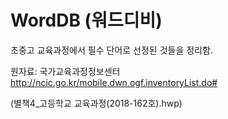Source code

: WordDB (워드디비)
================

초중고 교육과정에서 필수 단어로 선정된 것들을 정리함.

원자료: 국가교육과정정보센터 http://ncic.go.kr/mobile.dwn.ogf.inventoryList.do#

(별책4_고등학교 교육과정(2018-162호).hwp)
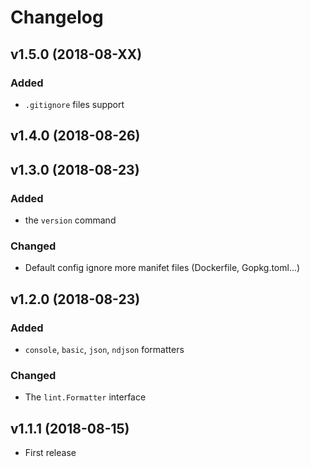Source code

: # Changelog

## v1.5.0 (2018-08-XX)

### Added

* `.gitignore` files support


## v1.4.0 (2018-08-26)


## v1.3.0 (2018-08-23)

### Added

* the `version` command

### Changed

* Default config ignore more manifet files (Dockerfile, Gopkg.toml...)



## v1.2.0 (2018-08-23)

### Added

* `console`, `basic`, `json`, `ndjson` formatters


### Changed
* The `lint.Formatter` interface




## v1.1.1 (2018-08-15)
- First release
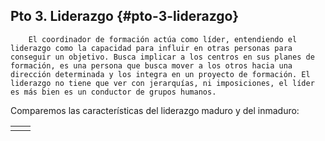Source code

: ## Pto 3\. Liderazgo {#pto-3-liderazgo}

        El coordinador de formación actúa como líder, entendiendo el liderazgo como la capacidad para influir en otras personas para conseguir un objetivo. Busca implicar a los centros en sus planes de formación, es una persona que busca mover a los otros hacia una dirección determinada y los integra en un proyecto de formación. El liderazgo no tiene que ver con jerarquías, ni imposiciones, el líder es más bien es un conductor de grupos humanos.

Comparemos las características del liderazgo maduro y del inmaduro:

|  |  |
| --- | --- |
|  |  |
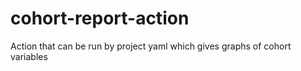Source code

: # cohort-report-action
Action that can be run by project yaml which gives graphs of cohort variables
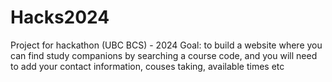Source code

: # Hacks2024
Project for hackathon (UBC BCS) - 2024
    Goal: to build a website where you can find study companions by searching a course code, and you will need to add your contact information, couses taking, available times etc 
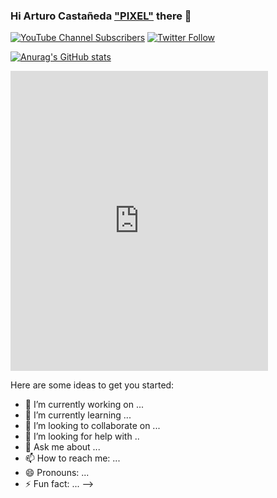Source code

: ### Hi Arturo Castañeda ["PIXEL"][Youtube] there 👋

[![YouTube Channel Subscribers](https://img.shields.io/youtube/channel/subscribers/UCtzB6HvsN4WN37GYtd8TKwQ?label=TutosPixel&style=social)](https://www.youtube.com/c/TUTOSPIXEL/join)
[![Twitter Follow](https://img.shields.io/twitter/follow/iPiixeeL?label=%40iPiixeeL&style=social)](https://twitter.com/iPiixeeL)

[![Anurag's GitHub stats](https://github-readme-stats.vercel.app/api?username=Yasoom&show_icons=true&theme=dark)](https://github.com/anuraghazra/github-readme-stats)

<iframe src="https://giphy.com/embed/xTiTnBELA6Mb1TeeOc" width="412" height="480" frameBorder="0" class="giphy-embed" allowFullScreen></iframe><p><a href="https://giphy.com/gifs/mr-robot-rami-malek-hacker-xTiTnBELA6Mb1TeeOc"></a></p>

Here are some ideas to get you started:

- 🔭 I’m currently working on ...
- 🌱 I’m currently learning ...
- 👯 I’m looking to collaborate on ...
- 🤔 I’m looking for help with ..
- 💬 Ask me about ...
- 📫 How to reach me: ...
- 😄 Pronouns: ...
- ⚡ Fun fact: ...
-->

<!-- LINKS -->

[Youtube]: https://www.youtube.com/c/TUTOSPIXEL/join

TASK OBJECTIVE – Having found the line with "Here are some", please set it down along with every line after it through the end of the material above, exactly and with nothing added.

TASK RESPONSE –
Here are some ideas to get you started:

- 🔭 I’m currently working on ...
- 🌱 I’m currently learning ...
- 👯 I’m looking to collaborate on ...
- 🤔 I’m looking for help with ..
- 💬 Ask me about ...
- 📫 How to reach me: ...
- 😄 Pronouns: ...
- ⚡ Fun fact: ...
-->

<!-- LINKS -->

[Youtube]: https://www.youtube.com/c/TUTOSPIXEL/join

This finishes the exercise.